----- PROVIDED ENTRIES -----

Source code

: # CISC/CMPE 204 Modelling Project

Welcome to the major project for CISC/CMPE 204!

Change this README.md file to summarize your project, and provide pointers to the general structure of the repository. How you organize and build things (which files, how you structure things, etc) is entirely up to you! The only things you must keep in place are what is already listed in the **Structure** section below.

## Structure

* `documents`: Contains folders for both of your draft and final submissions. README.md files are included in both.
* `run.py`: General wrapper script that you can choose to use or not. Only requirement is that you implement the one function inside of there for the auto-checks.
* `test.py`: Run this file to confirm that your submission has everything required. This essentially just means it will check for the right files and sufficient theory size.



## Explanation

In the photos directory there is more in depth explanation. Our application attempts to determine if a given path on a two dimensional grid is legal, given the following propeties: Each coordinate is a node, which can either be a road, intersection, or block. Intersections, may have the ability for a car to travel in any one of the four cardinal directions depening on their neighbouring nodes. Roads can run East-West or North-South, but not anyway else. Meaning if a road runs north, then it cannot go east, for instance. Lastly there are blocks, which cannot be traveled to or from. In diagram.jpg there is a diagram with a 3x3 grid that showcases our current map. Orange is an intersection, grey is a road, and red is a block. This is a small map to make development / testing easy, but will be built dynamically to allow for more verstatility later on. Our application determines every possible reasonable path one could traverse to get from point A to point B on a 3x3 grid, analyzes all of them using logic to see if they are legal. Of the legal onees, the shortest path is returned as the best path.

-----
----- PROVIDED ENTRIES -----

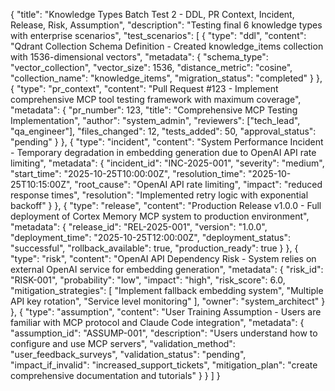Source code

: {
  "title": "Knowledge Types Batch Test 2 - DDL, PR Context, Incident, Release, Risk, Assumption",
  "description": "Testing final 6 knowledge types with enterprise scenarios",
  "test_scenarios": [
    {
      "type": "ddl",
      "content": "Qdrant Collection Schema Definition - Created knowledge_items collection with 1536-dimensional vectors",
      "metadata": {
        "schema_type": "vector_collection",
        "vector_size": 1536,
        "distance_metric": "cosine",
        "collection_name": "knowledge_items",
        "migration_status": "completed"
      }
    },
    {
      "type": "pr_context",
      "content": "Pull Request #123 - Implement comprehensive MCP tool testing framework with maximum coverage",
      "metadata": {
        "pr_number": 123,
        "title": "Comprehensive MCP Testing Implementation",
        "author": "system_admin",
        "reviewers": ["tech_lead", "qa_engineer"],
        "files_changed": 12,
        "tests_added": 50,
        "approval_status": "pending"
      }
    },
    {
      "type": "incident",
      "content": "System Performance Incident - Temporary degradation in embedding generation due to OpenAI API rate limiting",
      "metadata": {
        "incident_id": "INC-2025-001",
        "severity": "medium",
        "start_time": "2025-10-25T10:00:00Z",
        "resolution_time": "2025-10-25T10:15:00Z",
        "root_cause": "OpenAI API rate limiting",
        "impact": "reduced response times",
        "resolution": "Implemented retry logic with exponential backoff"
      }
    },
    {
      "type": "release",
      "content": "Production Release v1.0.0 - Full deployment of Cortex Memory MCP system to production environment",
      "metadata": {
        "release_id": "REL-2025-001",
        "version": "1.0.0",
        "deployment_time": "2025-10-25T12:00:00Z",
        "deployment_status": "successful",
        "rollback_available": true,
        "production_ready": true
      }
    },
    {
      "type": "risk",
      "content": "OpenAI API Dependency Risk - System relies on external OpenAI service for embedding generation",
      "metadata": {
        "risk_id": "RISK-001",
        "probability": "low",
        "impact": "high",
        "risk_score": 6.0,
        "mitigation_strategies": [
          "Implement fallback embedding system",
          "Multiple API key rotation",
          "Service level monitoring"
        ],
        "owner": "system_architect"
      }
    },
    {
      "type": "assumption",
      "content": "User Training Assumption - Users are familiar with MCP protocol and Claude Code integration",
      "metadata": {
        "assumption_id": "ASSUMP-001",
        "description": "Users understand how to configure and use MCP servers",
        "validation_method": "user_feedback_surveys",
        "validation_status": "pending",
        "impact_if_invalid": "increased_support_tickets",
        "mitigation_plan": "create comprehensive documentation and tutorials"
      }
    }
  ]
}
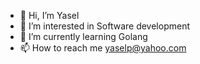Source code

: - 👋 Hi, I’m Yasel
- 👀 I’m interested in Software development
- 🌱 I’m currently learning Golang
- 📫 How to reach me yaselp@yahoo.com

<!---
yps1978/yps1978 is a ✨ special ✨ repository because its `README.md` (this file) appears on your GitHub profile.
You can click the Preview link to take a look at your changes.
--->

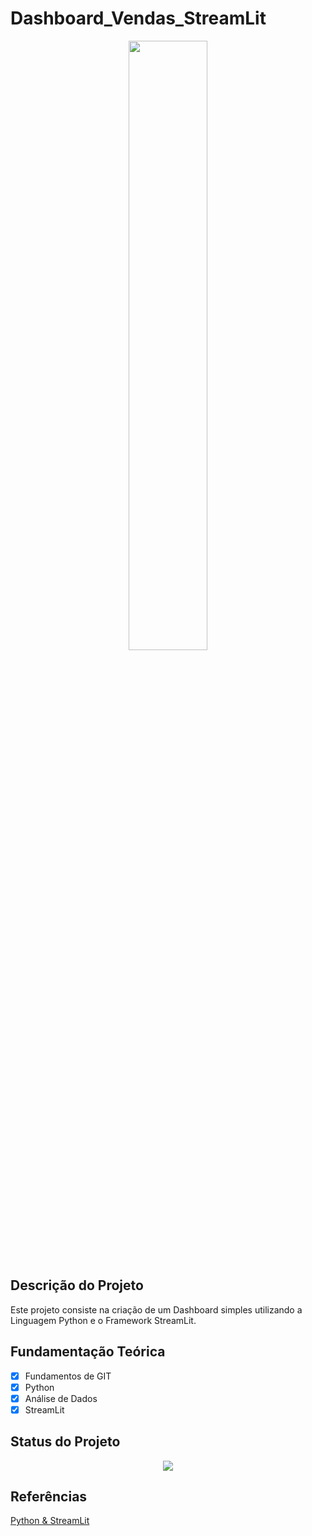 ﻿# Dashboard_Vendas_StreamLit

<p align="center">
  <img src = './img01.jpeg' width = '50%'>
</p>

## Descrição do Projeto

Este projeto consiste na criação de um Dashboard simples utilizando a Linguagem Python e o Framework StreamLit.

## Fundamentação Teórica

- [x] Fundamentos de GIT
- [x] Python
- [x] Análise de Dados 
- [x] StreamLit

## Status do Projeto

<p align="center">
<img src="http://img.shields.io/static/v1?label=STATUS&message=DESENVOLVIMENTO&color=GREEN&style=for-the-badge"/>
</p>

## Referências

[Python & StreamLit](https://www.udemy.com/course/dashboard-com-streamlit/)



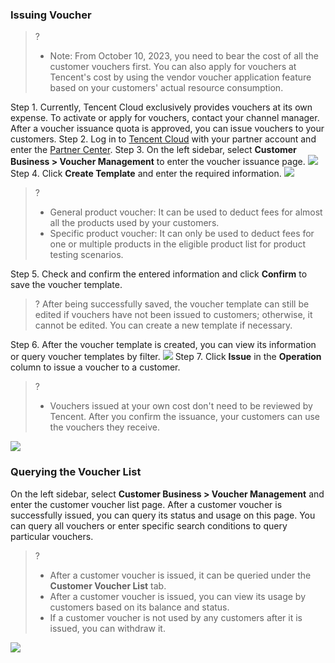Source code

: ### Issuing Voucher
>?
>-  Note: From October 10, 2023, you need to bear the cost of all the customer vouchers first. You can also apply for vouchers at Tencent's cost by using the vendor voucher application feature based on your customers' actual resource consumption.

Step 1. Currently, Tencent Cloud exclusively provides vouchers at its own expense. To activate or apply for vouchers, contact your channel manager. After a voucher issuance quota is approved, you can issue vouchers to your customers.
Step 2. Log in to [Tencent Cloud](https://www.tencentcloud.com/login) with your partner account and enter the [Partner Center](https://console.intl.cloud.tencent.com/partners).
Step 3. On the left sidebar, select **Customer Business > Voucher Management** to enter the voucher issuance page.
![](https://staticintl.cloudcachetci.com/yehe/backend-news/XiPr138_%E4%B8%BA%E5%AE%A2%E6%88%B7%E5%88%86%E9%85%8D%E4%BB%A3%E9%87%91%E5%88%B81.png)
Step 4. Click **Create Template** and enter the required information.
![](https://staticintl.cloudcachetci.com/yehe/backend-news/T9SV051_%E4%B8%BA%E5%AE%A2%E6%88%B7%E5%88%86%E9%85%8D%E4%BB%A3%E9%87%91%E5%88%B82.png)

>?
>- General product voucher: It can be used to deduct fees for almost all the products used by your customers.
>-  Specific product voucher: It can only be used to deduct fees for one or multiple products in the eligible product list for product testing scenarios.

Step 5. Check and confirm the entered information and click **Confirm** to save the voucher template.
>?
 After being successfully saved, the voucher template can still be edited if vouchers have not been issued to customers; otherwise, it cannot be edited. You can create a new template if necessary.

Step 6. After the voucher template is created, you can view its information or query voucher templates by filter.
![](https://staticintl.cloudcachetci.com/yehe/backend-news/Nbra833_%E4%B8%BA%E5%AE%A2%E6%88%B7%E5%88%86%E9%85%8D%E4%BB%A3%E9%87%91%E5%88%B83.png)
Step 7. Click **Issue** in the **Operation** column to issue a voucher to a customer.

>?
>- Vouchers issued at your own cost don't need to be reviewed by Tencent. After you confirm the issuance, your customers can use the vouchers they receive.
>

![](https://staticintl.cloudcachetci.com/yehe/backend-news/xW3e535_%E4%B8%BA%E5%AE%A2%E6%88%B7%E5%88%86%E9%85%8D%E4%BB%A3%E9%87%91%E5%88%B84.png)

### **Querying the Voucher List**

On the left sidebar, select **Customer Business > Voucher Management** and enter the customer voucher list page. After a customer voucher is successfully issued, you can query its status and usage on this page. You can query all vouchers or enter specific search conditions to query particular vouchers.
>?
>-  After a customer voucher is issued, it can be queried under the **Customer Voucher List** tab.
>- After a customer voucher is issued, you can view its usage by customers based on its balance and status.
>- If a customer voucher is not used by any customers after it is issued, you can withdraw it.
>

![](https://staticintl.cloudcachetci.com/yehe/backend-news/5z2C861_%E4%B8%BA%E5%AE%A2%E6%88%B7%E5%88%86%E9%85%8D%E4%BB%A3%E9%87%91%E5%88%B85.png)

-----
----- PROVIDED ENTRIES -----

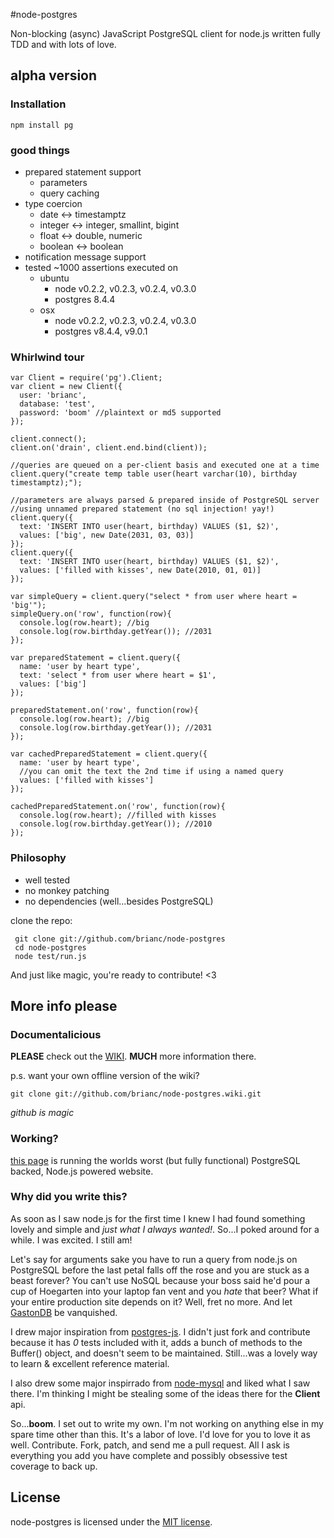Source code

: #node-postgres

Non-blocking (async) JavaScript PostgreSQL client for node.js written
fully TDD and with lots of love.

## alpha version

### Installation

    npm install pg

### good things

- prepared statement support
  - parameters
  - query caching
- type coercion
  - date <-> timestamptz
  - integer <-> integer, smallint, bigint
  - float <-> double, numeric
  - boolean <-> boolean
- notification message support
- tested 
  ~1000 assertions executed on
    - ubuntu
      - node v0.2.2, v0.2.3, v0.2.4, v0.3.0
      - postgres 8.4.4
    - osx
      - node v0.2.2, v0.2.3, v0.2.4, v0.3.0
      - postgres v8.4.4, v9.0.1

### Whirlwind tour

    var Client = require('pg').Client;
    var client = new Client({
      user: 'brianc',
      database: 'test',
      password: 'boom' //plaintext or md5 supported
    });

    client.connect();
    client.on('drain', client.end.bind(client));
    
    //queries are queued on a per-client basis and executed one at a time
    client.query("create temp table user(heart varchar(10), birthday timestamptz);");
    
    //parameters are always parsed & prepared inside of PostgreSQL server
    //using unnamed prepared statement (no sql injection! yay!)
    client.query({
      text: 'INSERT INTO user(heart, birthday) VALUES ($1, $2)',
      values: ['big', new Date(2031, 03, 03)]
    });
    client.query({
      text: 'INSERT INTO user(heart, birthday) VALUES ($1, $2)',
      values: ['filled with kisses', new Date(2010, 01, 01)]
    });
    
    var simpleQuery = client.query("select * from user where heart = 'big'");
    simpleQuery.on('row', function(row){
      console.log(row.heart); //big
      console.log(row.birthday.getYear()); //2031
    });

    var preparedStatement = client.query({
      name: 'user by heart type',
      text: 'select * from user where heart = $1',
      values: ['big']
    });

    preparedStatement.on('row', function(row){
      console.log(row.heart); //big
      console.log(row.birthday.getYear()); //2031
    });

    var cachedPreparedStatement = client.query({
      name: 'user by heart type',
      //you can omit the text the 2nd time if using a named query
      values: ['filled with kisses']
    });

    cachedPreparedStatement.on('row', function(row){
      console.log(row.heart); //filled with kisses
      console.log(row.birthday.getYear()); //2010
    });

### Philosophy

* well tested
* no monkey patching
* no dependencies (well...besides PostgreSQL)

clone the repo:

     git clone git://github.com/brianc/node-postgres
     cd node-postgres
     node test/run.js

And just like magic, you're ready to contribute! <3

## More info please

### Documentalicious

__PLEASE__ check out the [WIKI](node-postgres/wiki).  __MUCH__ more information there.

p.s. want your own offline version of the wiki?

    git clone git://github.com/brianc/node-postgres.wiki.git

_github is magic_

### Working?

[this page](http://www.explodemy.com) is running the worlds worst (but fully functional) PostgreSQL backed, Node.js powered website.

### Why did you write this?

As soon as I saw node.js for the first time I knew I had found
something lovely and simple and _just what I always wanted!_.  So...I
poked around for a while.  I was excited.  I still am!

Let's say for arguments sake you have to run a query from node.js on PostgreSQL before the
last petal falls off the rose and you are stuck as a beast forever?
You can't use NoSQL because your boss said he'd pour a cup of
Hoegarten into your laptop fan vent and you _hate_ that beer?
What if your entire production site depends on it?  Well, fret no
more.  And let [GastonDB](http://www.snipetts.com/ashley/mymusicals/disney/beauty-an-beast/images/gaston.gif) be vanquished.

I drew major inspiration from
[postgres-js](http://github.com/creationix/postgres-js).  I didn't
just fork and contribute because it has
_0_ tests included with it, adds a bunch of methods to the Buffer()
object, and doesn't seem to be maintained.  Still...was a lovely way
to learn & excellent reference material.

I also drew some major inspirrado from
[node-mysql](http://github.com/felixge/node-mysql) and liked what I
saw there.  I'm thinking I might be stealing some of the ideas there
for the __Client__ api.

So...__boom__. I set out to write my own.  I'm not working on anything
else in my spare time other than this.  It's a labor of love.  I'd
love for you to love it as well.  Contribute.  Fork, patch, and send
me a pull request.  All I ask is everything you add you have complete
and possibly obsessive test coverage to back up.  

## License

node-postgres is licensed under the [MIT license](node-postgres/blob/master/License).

-----

● **TASK**
Reproduce the data above exactly, but only the lines from the one showing "- 👀 I’m interested in Software development" through the one showing "## Descrição do Projeto", with both ends kept and the pictures left out.

● **RESULT OF THIS EXERCISE**
- 👀 I’m interested in Software development
- 🌱 I’m currently learning Golang
- 📫 How to reach me yaselp@yahoo.com

<!---
yps1978/yps1978 is a ✨ special ✨ repository because its `README.md` (this file) appears on your GitHub profile.
You can click the Preview link to take a look at your changes.
--->

 ﻿# Dashboard_Vendas_StreamLit

<p align="center">
  <img src = './img01.jpeg' width = '50%'>
</p>

## Descrição do Projeto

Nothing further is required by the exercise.